Please copy the data below exactly, from its first line through the line holding "repository for the specific course.", and skip the pictures.

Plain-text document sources
-----
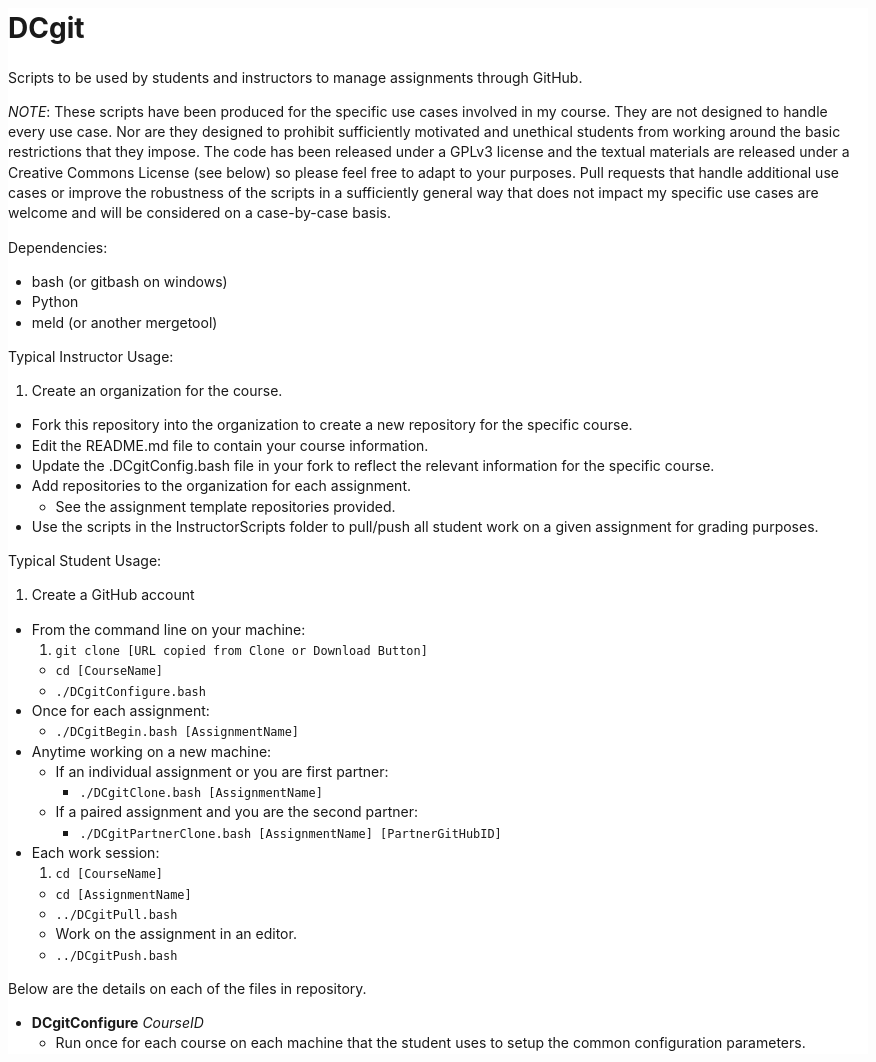 # DCgit
Scripts to be used by students and instructors to manage assignments through GitHub.

_NOTE_: These scripts have been produced for the specific use cases involved in my course.  They are not designed to handle every use case. Nor are they designed to prohibit sufficiently motivated and unethical students from working around the basic restrictions that they impose.  The code has been released under a GPLv3 license and the textual materials are released under a Creative Commons License (see below) so please feel free to adapt to your purposes. Pull requests that handle additional use cases or improve the robustness of the scripts in a sufficiently general way that does not impact my specific use cases are welcome and will be considered on a case-by-case basis.

Dependencies:
  * bash (or gitbash on windows)
  * Python
  * meld (or another mergetool)

Typical Instructor Usage:
  1. Create an organization for the course.
  * Fork this repository into the organization to create a new repository for the specific course.
  * Edit the README.md file to contain your course information.
  * Update the .DCgitConfig.bash file in your fork to reflect the relevant information for the specific course.
  * Add repositories to the organization for each assignment.
    * See the assignment template repositories provided.
  * Use the scripts in the InstructorScripts folder to pull/push all student work on a given assignment for grading purposes.

Typical Student Usage:

1. Create a GitHub account
* From the command line on your machine:
  1. `git clone [URL copied from Clone or Download Button]`
  * `cd [CourseName]`
  * `./DCgitConfigure.bash`
* Once for each assignment:
  * `./DCgitBegin.bash [AssignmentName]`
* Anytime working on a new machine:
  * If an individual assignment or you are first partner:
    * `./DCgitClone.bash [AssignmentName]`
  * If a paired assignment and you are the second partner:
    * `./DCgitPartnerClone.bash [AssignmentName] [PartnerGitHubID]`
* Each work session:
  1. `cd [CourseName]`
  * `cd [AssignmentName]`
  * `../DCgitPull.bash`
  * Work on the assignment in an editor.
  * `../DCgitPush.bash`

Below are the details on each of the files in repository.

* __DCgitConfigure__ _CourseID_
  * Run once for each course on each machine that the student uses to setup the common configuration parameters.
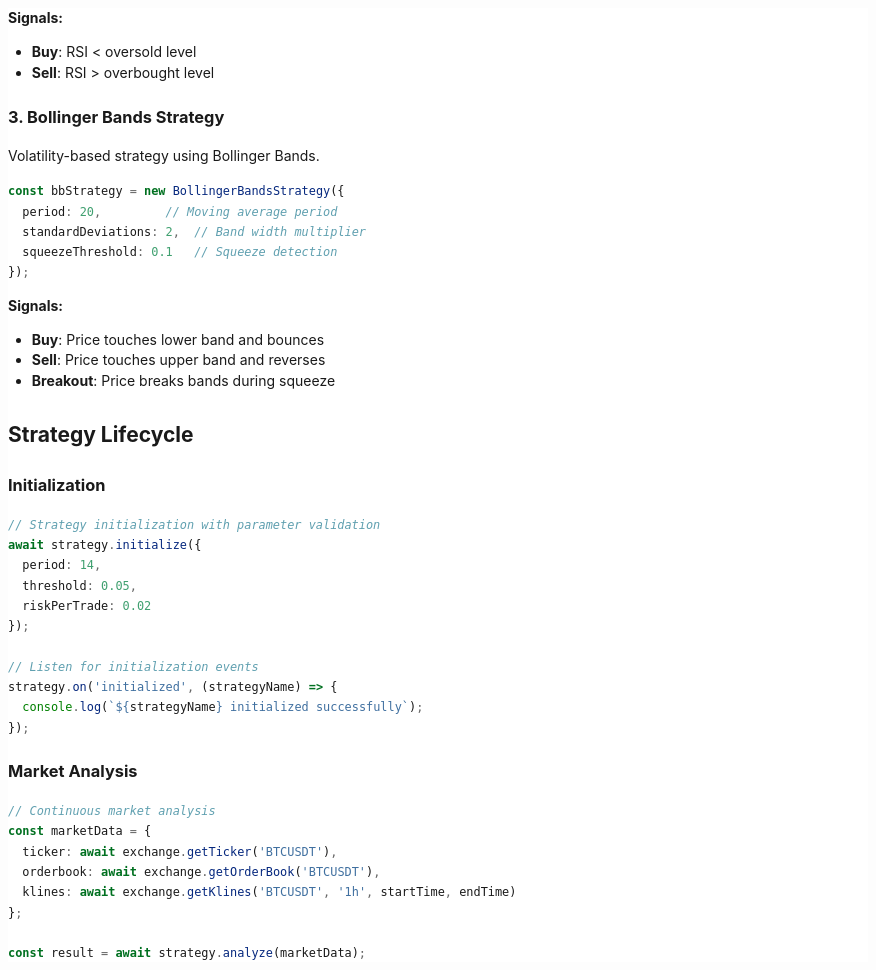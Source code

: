 **Signals:**

- **Buy**: RSI < oversold level
- **Sell**: RSI > overbought level

### 3. Bollinger Bands Strategy

Volatility-based strategy using Bollinger Bands.

```typescript
const bbStrategy = new BollingerBandsStrategy({
  period: 20,         // Moving average period
  standardDeviations: 2,  // Band width multiplier
  squeezeThreshold: 0.1   // Squeeze detection
});
```

**Signals:**

- **Buy**: Price touches lower band and bounces
- **Sell**: Price touches upper band and reverses
- **Breakout**: Price breaks bands during squeeze

## Strategy Lifecycle

### Initialization

```typescript
// Strategy initialization with parameter validation
await strategy.initialize({
  period: 14,
  threshold: 0.05,
  riskPerTrade: 0.02
});

// Listen for initialization events
strategy.on('initialized', (strategyName) => {
  console.log(`${strategyName} initialized successfully`);
});
```

### Market Analysis

```typescript
// Continuous market analysis
const marketData = {
  ticker: await exchange.getTicker('BTCUSDT'),
  orderbook: await exchange.getOrderBook('BTCUSDT'),
  klines: await exchange.getKlines('BTCUSDT', '1h', startTime, endTime)
};

const result = await strategy.analyze(marketData);
```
-----
Solution below:
 # DCgit
Scripts to be used by students and instructors to manage assignments through GitHub.

_NOTE_: These scripts have been produced for the specific use cases involved in my course.  They are not designed to handle every use case. Nor are they designed to prohibit sufficiently motivated and unethical students from working around the basic restrictions that they impose.  The code has been released under a GPLv3 license and the textual materials are released under a Creative Commons License (see below) so please feel free to adapt to your purposes. Pull requests that handle additional use cases or improve the robustness of the scripts in a sufficiently general way that does not impact my specific use cases are welcome and will be considered on a case-by-case basis.

Dependencies:
  * bash (or gitbash on windows)
  * Python
  * meld (or another mergetool)

Typical Instructor Usage:
  1. Create an organization for the course.
  * Fork this repository into the organization to create a new repository for the specific course.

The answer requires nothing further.